Natuurlijk vragen de sperma-experten zich af waarom dat zo is, en ze wijzen vele boosdoeners aan. Veelvuldig vrijen of masturberen, bijvoorbeeld, waardoor het zaad maar dunnetjes is gezaaid. Of balbroei, dat zou veroorzaakt worden door te veel tv-kijken of te veel auto rijden : activiteiten waarbij de teelballen tegen het lichaam worden gedrukt en er dus te warmpjes in zitten. Onlangs toonde een fertiliteitsonderzoek van het Sint-Elisabeth Ziekenhuis in Tilburg aan dat de mannelijke vruchtbaarheid twee keer zo groot wordt als hij gewoon een andere, degelijke onderbroek aantrekt. Die kleine broekjes van tegenwoordig die heten dan slips of slipjes ter grootte van een uit de kluiten gewassen vijgeblad, verpakken de mannelijkheid minimaal en efficiënt. Geen bungelend, loshangend zaakje meer, maar dat die dingetjes elke activiteit verhinderen van zelfs de meest ondernemende spermatozoïde, dat zie je met het blote oog. Nee, dan liever een lekker ruime boxershort. Daarmee blijft het zaad tenminste op kamertemperatuur als de aanmaker ervan tenminste niet voor de tv of in zijn auto zit. Hoe goed zo’n boxerbroekje ook is voor het sperma, het heeft zijn nadelen. De erectie, nog steeds vereist voor de voortplanting, is vaak tot mislukken gedoemd door lachbuien bij het aanschouwen van de lollige slogans, olifantjes of kerstbomen waarmee die wijde gevallen zo vaak bedrukt zijn.

Environmental Protection Agency, waar Gray werkt, zoekt de booswichten elders dan in badkuipen of onderbroeken. Die wetenschappelijke instelling spoorde maar liefst 51 stoffen op die de vruchtbaarheid bedreigen. Allemaal chemische stoffen waar niet aan te ontkomen valt. Pesticiden in ons drinkwater en ons voedsel, scheikundige stoffen die voorkomen in kroonkurken van bierflesjes, in schoenen, in speelgoed : allemaal stoorzenders voor het menselijk zaadfabriekje. Die gedachten zijn nog niet wetenschappelijk bewezen, maar ze worden wel heel serieus genomen.

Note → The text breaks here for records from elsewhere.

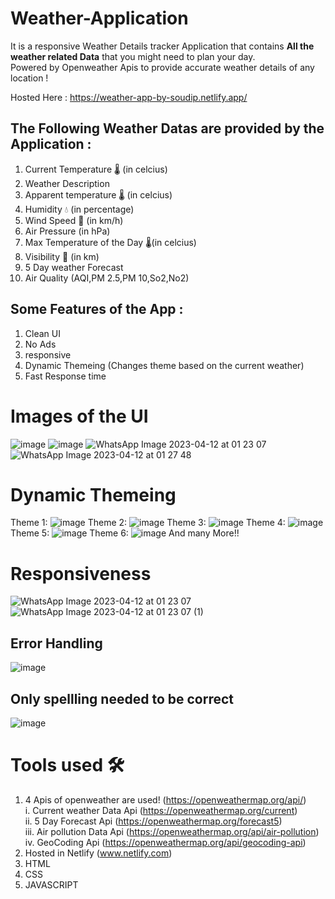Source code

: # Weather-Application
<p>
It is a responsive Weather Details tracker Application that contains  <strong> All the weather related Data</strong> that you might need to plan your day. <br>
Powered by Openweather Apis to provide accurate weather details of any location !
</p>

Hosted Here : https://weather-app-by-soudip.netlify.app/


## The Following Weather Datas are provided by the Application :
01. Current Temperature 🌡 (in celcius)
02. Weather Description
03. Apparent temperature 🌡 (in celcius)
04. Humidity 💧 (in percentage)
05. Wind Speed 🎐 (in km/h)
06. Air Pressure (in hPa)
07. Max Temperature of the Day 🌡(in celcius)
08. Visibility 🔭 (in km)
09. 5 Day weather Forecast
10. Air Quality (AQI,PM 2.5,PM 10,So2,No2)


## Some Features of the App :
1. Clean UI
2. No Ads
3. responsive
4. Dynamic Themeing (Changes theme based on the current weather)
5. Fast Response time


# Images of the UI
![image](https://user-images.githubusercontent.com/91823106/231270654-5d7d2187-f27e-4591-a63c-d83a5d62fec0.png)
![image](https://user-images.githubusercontent.com/91823106/231270867-871962e1-f866-4274-a803-e1efe7fa866d.png)
![WhatsApp Image 2023-04-12 at 01 23 07](https://user-images.githubusercontent.com/91823106/231273995-a1d866f9-04f1-4cd1-8703-e696b3bcb735.jpeg)
![WhatsApp Image 2023-04-12 at 01 27 48](https://user-images.githubusercontent.com/91823106/231274959-57eaf636-fe17-46cc-834d-f3cb83645ed6.jpeg)


# Dynamic Themeing
Theme 1:
![image](https://user-images.githubusercontent.com/91823106/231271684-cb346d34-db5f-4cbe-b9a1-3796b8b5b71a.png)
Theme 2:
![image](https://user-images.githubusercontent.com/91823106/231271779-32b4925a-6903-40b0-919c-998d2616c576.png)
Theme 3:
![image](https://user-images.githubusercontent.com/91823106/231272018-c13f4c5f-007f-45ef-9bda-cc1d1ada424b.png)
Theme 4:
![image](https://user-images.githubusercontent.com/91823106/231272196-dd30d3bd-93fb-4cb3-a0f2-9942c0f1958c.png)
Theme 5:
![image](https://user-images.githubusercontent.com/91823106/231272431-6f84c2b7-372f-492f-987e-60bab22008a1.png)
Theme 6:
![image](https://user-images.githubusercontent.com/91823106/231272841-fdfeb640-bbb7-4c28-ad90-74e639c28da4.png)
And many More!!

# Responsiveness
![WhatsApp Image 2023-04-12 at 01 23 07](https://user-images.githubusercontent.com/91823106/231273852-7ffa30c6-1e6e-48ec-90c1-3c5c4c64f32b.jpeg)
![WhatsApp Image 2023-04-12 at 01 23 07 (1)](https://user-images.githubusercontent.com/91823106/231273870-ed896430-a042-454d-8885-e0b64cd86342.jpeg)

## Error Handling 
![image](https://user-images.githubusercontent.com/91823106/231271185-0a8e476d-45ae-40cf-a03d-ecad855b45bf.png)

## Only spellling needed to be correct
![image](https://user-images.githubusercontent.com/91823106/231271518-0499b16b-a82e-4f33-bc64-6a331a56fbbe.png)


# Tools used 🛠

1. 4 Apis of openweather are used! (https://openweathermap.org/api/)<br>
   i. Current weather Data Api (https://openweathermap.org/current)<br>
  ii. 5 Day Forecast Api (https://openweathermap.org/forecast5)<br>
 iii. Air pollution Data Api (https://openweathermap.org/api/air-pollution)<br>
  iv. GeoCoding Api (https://openweathermap.org/api/geocoding-api)<br>
2. Hosted in Netlify (www.netlify.com)
3. HTML
4. CSS
5. JAVASCRIPT
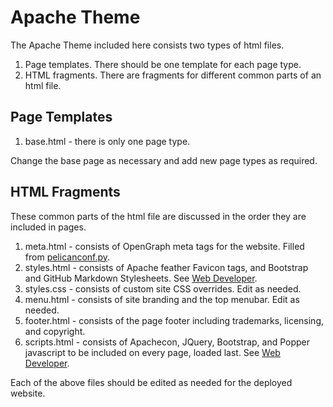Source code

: # Apache Theme

The Apache Theme included here consists two types of html files.

1. Page templates.
  There should be one template for each page type.
3. HTML fragments.
  There are fragments for different common parts of an html file.
  
## Page Templates

1. base.html - there is only one page type.

Change the base page as necessary and add new page types as required.

## HTML Fragments

These common parts of the html file are discussed in the order they are included in pages.

1. meta.html - consists of OpenGraph meta tags for the website. Filled from [pelicanconf.py](../../../pelicanconf.py).
2. styles.html - consists of Apache feather Favicon tags, and Bootstrap and GitHub Markdown Stylesheets. See [Web Developer](../../../DEVELOPER.md).
3. styles.css - consists of custom site CSS overrides. Edit as needed.
4. menu.html - consists of site branding and the top menubar. Edit as needed.
5. footer.html - consists of the page footer including trademarks, licensing, and copyright.
6. scripts.html - consists of Apachecon, JQuery, Bootstrap, and Popper javascript to be included on every page, loaded last. See [Web Developer](../../../DEVELOPER.md).

Each of the above files should be edited as needed for the deployed website.
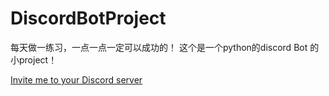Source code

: # DiscordBotProject
每天做一练习，一点一点一定可以成功的！
这个是一个python的discord Bot 的小project！

[Invite me to your Discord server](https://discordapp.com/oauth2/authorize?&client_id=249092013440499712&scope=bot&permissions=0)
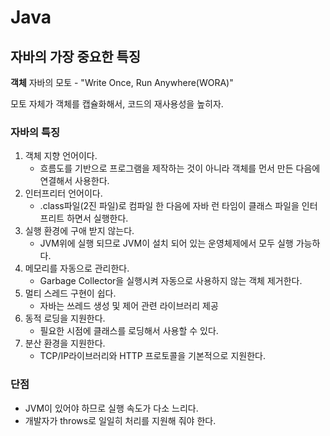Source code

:# Java

## 자바의 가장 중요한 특징
**객체**
자바의 모토 -  "Write Once, Run Anywhere(WORA)"

모토 자체가 객체를 캡슐화해서, 코드의 재사용성을 높히자.

### 자바의 특징

1. 객체 지향 언어이다.
   - 흐름도를 기반으로 프로그램을 제작하는 것이 아니라 객체를 먼서 만든 다음에 연결해서 사용한다.
2. 인터프리터 언어이다.
   - .class파일(2진 파일)로 컴파일 한 다음에 자바 런 타임이 클래스 파일을 인터 프리트 하면서 실행한다.
3. 실행 환경에 구애 받지 않는다.
   - JVM위에 실행 되므로 JVM이 설치 되어 있는 운영체제에서 모두 실행 가능하다.
4. 메모리를 자동으로 관리한다.
   - Garbage Collector을 실행시켜 자동으로 사용하지 않는 객체 제거한다.
5. 멀티 스레드 구현이 쉽다.
   - 자바는 쓰레드 생성 및 제어 관련 라이브러리 제공
6. 동적 로딩을 지원한다.
   - 필요한 시점에 클래스를 로딩해서 사용할 수 있다.
7. 분산 환경을 지원한다.
   - TCP/IP라이브러리와 HTTP 프로토콜을 기본적으로 지원한다.



### 단점

- JVM이 있어야 하므로 실행 속도가 다소 느리다.
- 개발자가 throws로 일일히 처리를 지원해 줘야 한다.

Maar er is ook beter nieuws. Recente Amerikaanse onderzoeken zeggen : niets aan de hand. Niks geen achteruitgang, wel integendeel. Uit twee studies bleek dat mannen in sommige Amerikaanse staten vandaag meer sperma produceren dan twintig jaar geleden. Harry Fisch, prof in New York, onderzocht 1283 spermastalen afkomstig van spermabanken uit New York, Minnesota en Los Angeles, stalen die werden ingezameld tussen ’79 en ’94. Tot zijn grote verbazing merkte Fisch een ?geringe maar duidelijke” stijging en verbetering. Hij toog aan het tellen en stelde vast dat de New Yorkers op kop liggen, met 131 miljoen spermatozoïden per milliliter zaadvloeistof. Bij mannen uit Minnesota is dat gemiddeld 100 miljoen, terwijl die van Los Angeles het moeten stellen met 72 miljoen. Een andere prof, deze keer uit Washington, bevestigt die positieve bevinding van Fisch. Bij 510 jongemannen uit Seattle registreerde hij een toename van het aantal zaadcellen met wel 10 procent in de periode tussen ’72 en ’93.

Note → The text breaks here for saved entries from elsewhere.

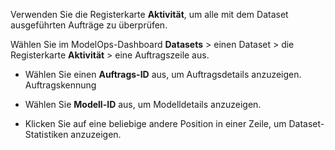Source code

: Verwenden Sie die Registerkarte **Aktivität**, um alle mit dem Dataset ausgeführten Aufträge zu überprüfen.

Wählen Sie im ModelOps-Dashboard **Datasets** > einen Dataset > die Registerkarte **Aktivität** > eine Auftragszeile aus.

-   Wählen Sie einen **Auftrags-ID** aus, um Auftragsdetails anzuzeigen.
     Auftragskennung

-   Wählen Sie **Modell-ID** aus, um Modelldetails anzuzeigen.


-   Klicken Sie auf eine beliebige andere Position in einer Zeile, um Dataset-Statistiken anzuzeigen.


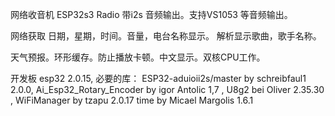 网络收音机 ESP32s3 Radio 带i2s 音频输出。支持VS1053 等音频输出。

网络获取 日期，星期，时间。音量，电台名称显示。 解析显示歌曲，歌手名称。

天气预报。环形缓存。防止播放卡顿。中文显示。双核CPU工作。

开发板 esp32 2.0.15,
必要的库： 
ESP32-aduioii2s/master by schreibfaul1 2.0.0,
Ai_Esp32_Rotary_Encoder by igor Antolic 1,7 ,
U8g2 bei Oliver 2.35.30 , 
WiFiManager by tzapu 2.0.17 
time by Micael Margolis 1.6.1
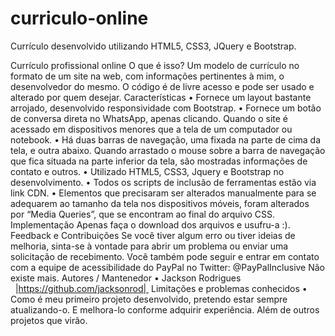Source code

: # curriculo-online
Currículo desenvolvido utilizando HTML5, CSS3, JQuery e Bootstrap.

Currículo profissional online
O que é isso?
	Um modelo de currículo no formato de um site na web, com informações pertinentes à mim, o desenvolvedor do mesmo.
	O código é de livre acesso e pode ser usado e alterado por quem desejar.
Características
    • Fornece um layout bastante arrojado, desenvolvido responsividade com Bootstrap.
    • Fornece um botão de conversa direta no WhatsApp, apenas clicando. Quando o site é acessado em dispositivos menores que a tela de um computador ou notebook.
    • Há duas barras de navegação, uma fixada na parte de cima da tela, e outra abaixo. Quando arrastado o mouse sobre a barra de navegação que fica situada na parte inferior da tela, são mostradas informações de contato e outros.
    • Utilizado HTML5, CSS3, Jquery e Bootstrap no desenvolvimento.
    • Todos os scripts de inclusão de ferramentas estão via link CDN.
    • Elementos que precisaram ser alterados manualmente para se adequarem ao tamanho da tela nos dispositivos móveis, foram alterados por “Media Queries”, que se encontram ao final do arquivo CSS.
Implementação
Apenas faça o download dos arquivos e usufru-a :).
Feedback e Contribuições
Se você tiver algum erro ou tiver ideias de melhoria, sinta-se à vontade para abrir um problema ou enviar uma solicitação de recebimento.
Você também pode seguir e entrar em contato com a equipe de acessibilidade do PayPal no Twitter: @PayPalInclusive Não existe mais.
Autores / Mantenedor
    • Jackson Rodrigues   |https://github.com/jacksonrod| 
Limitações e problemas conhecidos
    • Como é meu primeiro projeto desenvolvido, pretendo estar sempre atualizando-o. E melhora-lo conforme adquirir experiência. Além de outros projetos que virão.
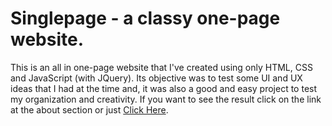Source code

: # Singlepage - a classy one-page website.

This is an all in one-page website that I've created using only HTML, CSS and JavaScript (with JQuery). Its objective was to test some UI and UX ideas that I had at the time and, it was also a good and easy project to test my organization and creativity. If you want to see the result click on the link at the about section or just [Click Here](https://anaximeno.github.io/Singlepage/).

Als goed chauvinist verkondigt Fisch uit New York dat de Amerikaan het meeste en beste sperma ter wereld levert, gevolgd door de Fransman, Brit, Australiër, Chinees, Duitser, Griek, Braziliaan, Tanzaniaan, Libiër, Nigeriaan, Thai. Of het is met onze landgenoten vreselijk gesteld, of Fisch heeft ze gewoon over het hoofd gezien, want de Belg komt niet voor op het lijstje. In eigen land buigt professor Frank Comhaire (UZ-Gent) zich al 17 jaar over de zaak. Hij telde niet alleen een vermindering van zaadcellen in een ejaculaat maar stelde bovendien vast dat die alarmerend weinig beweeglijk zijn. Met andere woorden : er zijn veel minder doorzetters bij, ze zijn te moe of te lusteloos om doel te treffen.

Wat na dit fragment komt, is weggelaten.